Version 5 of unsort

Updated 2005-03-16 14:12:19 by lwv

AMG: unsort is a simple UNIXy stdin->stdout pipeline tool for randomizing line order. It's simple, works quite nicely, and is surprisingly useful.

Without further ado, I present to you the source:

 #!/bin/sh
 # \
 exec tclsh "$0" "$@"

 proc main {} {
     set lines [lrange [split [read stdin] \n] 0 end-1]
     set count [llength $lines]

     for {set idx_1 0} {$idx_1 < $count} {incr idx_1} {
         set idx_2 [expr {int($count * rand())}]
         set temp [lindex $lines $idx_1]
         lset lines $idx_1 [lindex $lines $idx_2]
         lset lines $idx_2 $temp
     }

     puts [join $lines \n]
 }

 main

 # vim: set ts=4 sts=4 sw=4 tw=80 et ft=tcl:

Even though the above really is good enough, I'm still interested in seeing performance improvements. Any ideas?

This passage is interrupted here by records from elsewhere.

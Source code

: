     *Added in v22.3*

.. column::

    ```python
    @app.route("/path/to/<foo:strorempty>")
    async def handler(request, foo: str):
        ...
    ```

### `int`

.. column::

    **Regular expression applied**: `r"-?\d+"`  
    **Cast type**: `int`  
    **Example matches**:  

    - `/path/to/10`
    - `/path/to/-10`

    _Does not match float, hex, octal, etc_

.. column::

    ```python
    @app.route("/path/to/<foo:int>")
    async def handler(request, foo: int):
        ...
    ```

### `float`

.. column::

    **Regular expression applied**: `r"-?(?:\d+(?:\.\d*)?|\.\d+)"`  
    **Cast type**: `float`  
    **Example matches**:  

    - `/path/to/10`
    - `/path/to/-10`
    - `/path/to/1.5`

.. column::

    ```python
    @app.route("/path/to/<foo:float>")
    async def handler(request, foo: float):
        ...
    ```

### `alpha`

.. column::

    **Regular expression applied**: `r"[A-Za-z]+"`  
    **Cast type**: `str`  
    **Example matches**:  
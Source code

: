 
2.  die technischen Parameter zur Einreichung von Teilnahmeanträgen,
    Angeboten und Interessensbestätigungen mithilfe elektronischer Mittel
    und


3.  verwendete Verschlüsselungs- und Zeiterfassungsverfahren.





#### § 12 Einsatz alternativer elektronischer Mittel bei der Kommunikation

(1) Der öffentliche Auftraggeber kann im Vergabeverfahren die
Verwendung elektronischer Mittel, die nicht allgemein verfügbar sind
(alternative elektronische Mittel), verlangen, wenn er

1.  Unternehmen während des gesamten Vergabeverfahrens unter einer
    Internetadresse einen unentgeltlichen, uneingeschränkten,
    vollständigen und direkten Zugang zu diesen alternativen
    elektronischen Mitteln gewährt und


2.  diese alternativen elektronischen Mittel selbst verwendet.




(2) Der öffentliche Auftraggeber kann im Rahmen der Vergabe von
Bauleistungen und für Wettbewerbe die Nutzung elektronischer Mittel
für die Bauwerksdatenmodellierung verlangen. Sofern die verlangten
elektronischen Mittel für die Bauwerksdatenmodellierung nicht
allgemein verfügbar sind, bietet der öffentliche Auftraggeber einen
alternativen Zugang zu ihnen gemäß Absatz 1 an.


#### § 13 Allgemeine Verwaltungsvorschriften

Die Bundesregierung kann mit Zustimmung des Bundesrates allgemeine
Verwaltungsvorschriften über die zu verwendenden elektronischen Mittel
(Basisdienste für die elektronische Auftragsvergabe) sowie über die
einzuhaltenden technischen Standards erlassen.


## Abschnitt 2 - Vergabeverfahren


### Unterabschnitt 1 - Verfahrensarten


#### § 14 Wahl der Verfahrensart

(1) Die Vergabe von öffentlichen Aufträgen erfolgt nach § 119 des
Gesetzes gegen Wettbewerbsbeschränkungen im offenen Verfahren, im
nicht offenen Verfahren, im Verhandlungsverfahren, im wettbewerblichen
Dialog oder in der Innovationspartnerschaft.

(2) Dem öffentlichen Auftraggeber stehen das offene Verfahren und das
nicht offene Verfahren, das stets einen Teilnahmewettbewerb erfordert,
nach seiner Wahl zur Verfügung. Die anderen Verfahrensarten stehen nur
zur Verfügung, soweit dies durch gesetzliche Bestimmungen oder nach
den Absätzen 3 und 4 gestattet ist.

Just in case you're into ancient history, here's the slow, old, real-sorting version of main I wrote a few hours before the shiny new swappy version:

 proc main {} {
     set lines [list]
     foreach line [lrange [split [read stdin] \n] 0 end-1] {
          lappend lines [list [expr {rand()}] $line]
     }

     foreach line [lsort -real -index 0 $lines] {
         puts [lindex $line 1]
     }
 }

Lars H: This is probably nit-picking, but I'm a bit concerned by the way you permute the lines. You $count times pick one-out-of $count, so you are effectively choosing one out of $count**$count, which is not a multiple of the number of permutations of $count objects. Hence the unsorting isn't perfectly uniform.

If you do instead

     for {} {$count>1} {incr count -1} {
         set idx_1 [expr {$count-1}]
         set idx_2 [expr {int($count * rand())}]
         set temp [lindex $lines $idx_1]
         lset lines $idx_1 [lindex $lines $idx_2]
         lset lines $idx_2 $temp
     }

then (for a perfectly random rand (ha!)) the routine will pick any permutation with equal probability.


Let's give it a try, shall we?

 [andy@blender|~/devel/misc]$ unsort <<EOF
 > alpha
 > bravo
 > charlie
 > delta
 > EOF
 charlie
 bravo
 delta
 alpha

I usually use unsort for creating a randomized playlist:

 [andy@blender|~]$ mplayer $(find ~/media/music -type f | unsort)

Works great! I'm using it right now, as a matter of fact.


See also Shuffling a list


Category Application Category Word and Text Processing

Under which category or categories should this page be filed?

Ideas: [ [Category Sorting] | [Category UNIX] | [Category Command Line Tools] | [Category Text Processing] | [Category Entropy Source] :^) ]

LV Hmm - a sorting category might be useful to have. Perhaps a filter category as well.